* Your goal *
Each line of the material below with the word "baidu" is to be reported.

---------- Data in this exercise ----------

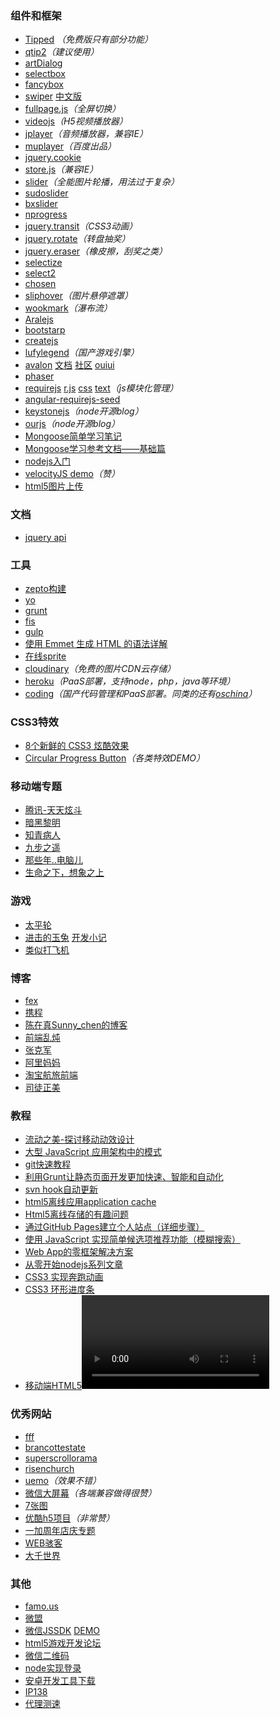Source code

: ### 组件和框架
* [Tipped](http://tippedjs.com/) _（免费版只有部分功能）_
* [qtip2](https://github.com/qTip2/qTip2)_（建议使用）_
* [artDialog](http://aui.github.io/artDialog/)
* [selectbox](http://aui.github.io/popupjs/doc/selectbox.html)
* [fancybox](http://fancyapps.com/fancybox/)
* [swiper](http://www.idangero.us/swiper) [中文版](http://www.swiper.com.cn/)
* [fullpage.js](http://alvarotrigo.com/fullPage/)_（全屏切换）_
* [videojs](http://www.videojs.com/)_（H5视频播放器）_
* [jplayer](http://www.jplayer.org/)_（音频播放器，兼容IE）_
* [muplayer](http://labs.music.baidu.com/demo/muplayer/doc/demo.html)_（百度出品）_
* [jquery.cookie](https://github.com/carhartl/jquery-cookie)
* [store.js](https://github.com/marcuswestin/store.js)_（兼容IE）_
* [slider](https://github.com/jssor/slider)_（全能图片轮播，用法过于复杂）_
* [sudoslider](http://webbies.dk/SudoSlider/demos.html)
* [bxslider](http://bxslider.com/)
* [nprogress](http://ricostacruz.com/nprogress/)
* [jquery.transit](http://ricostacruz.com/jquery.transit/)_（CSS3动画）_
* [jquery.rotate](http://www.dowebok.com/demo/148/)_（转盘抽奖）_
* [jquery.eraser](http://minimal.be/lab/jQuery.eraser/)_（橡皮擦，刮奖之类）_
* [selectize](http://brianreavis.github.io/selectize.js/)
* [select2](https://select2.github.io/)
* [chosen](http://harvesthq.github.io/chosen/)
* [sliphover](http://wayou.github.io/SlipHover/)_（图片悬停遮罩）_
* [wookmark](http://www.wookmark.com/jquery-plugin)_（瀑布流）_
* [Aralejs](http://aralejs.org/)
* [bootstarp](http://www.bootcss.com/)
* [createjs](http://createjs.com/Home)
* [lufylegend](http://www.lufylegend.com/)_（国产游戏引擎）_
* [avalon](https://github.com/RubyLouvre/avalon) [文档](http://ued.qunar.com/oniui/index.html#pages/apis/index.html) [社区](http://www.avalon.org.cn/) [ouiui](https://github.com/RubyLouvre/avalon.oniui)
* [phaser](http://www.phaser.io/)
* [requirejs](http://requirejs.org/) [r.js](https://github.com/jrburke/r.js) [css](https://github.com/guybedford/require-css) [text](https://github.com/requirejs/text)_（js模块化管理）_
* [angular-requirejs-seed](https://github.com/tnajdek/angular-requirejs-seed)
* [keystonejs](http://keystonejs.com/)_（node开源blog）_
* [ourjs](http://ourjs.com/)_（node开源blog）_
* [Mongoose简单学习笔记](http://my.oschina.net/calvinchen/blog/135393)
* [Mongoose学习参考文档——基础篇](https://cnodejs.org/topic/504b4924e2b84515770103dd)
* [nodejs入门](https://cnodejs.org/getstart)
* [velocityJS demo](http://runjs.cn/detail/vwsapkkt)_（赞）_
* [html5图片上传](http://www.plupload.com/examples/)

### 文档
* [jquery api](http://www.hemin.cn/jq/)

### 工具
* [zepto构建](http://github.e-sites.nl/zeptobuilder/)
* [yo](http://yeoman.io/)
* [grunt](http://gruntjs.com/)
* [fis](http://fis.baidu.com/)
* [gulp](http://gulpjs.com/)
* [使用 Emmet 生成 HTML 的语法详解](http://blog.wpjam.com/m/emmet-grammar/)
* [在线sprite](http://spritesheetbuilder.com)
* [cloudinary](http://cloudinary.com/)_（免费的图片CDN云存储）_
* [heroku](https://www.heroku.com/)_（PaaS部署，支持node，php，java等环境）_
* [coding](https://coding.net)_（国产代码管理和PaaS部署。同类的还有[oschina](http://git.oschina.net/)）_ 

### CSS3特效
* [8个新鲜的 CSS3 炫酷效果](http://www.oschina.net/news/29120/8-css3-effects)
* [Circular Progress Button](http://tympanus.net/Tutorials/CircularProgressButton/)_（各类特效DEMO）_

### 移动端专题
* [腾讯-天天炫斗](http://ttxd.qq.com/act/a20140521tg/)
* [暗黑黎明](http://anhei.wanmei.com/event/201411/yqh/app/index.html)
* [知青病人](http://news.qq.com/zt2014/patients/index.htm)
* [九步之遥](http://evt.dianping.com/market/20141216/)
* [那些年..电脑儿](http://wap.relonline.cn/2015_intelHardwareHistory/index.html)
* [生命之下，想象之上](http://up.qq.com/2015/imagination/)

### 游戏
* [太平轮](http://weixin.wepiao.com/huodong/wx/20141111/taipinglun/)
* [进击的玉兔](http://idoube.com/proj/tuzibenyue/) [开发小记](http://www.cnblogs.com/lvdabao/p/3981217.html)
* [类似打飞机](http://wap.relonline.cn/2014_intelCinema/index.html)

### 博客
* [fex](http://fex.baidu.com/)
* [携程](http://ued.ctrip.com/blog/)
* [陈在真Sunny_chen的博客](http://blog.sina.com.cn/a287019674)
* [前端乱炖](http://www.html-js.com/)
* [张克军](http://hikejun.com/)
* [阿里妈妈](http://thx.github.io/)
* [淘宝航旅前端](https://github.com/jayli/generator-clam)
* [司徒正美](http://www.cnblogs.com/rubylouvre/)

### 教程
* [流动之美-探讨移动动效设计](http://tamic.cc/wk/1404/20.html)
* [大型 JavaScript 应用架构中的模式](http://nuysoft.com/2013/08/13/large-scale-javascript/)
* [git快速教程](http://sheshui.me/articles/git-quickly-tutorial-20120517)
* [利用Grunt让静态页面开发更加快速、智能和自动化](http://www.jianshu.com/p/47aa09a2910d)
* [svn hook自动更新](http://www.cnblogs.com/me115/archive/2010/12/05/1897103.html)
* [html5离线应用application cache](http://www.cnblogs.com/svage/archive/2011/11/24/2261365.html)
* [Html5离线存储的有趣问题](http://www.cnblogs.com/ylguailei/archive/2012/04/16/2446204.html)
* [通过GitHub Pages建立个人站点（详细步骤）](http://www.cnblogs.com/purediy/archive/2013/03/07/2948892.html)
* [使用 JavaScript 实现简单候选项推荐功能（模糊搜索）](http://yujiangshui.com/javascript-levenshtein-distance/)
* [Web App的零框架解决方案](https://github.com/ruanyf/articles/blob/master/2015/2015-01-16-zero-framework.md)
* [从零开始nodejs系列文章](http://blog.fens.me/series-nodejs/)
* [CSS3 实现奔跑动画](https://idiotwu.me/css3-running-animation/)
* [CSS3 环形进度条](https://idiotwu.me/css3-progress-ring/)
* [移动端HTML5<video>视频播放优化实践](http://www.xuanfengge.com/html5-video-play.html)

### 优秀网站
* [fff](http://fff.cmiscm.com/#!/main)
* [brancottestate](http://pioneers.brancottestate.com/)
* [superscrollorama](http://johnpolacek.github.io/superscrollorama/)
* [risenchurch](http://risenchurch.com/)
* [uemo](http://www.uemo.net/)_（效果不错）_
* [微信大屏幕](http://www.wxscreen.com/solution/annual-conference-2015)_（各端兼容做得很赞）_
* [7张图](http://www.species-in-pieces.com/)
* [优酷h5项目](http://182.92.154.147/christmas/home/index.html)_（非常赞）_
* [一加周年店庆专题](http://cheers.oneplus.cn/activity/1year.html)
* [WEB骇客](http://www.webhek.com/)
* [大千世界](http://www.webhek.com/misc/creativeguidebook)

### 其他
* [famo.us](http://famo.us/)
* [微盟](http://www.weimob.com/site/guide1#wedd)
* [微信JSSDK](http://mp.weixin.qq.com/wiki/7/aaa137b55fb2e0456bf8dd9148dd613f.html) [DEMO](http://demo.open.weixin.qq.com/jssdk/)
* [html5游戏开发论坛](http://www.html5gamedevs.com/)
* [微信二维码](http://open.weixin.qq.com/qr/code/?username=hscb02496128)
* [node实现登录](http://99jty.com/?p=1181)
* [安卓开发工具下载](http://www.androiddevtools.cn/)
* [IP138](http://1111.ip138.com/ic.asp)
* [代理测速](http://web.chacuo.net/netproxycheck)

----------

* Completed exercise *
* [muplayer](http://labs.music.baidu.com/demo/muplayer/doc/demo.html)_（百度出品）_
* [fis](http://fis.baidu.com/)
* [fex](http://fex.baidu.com/)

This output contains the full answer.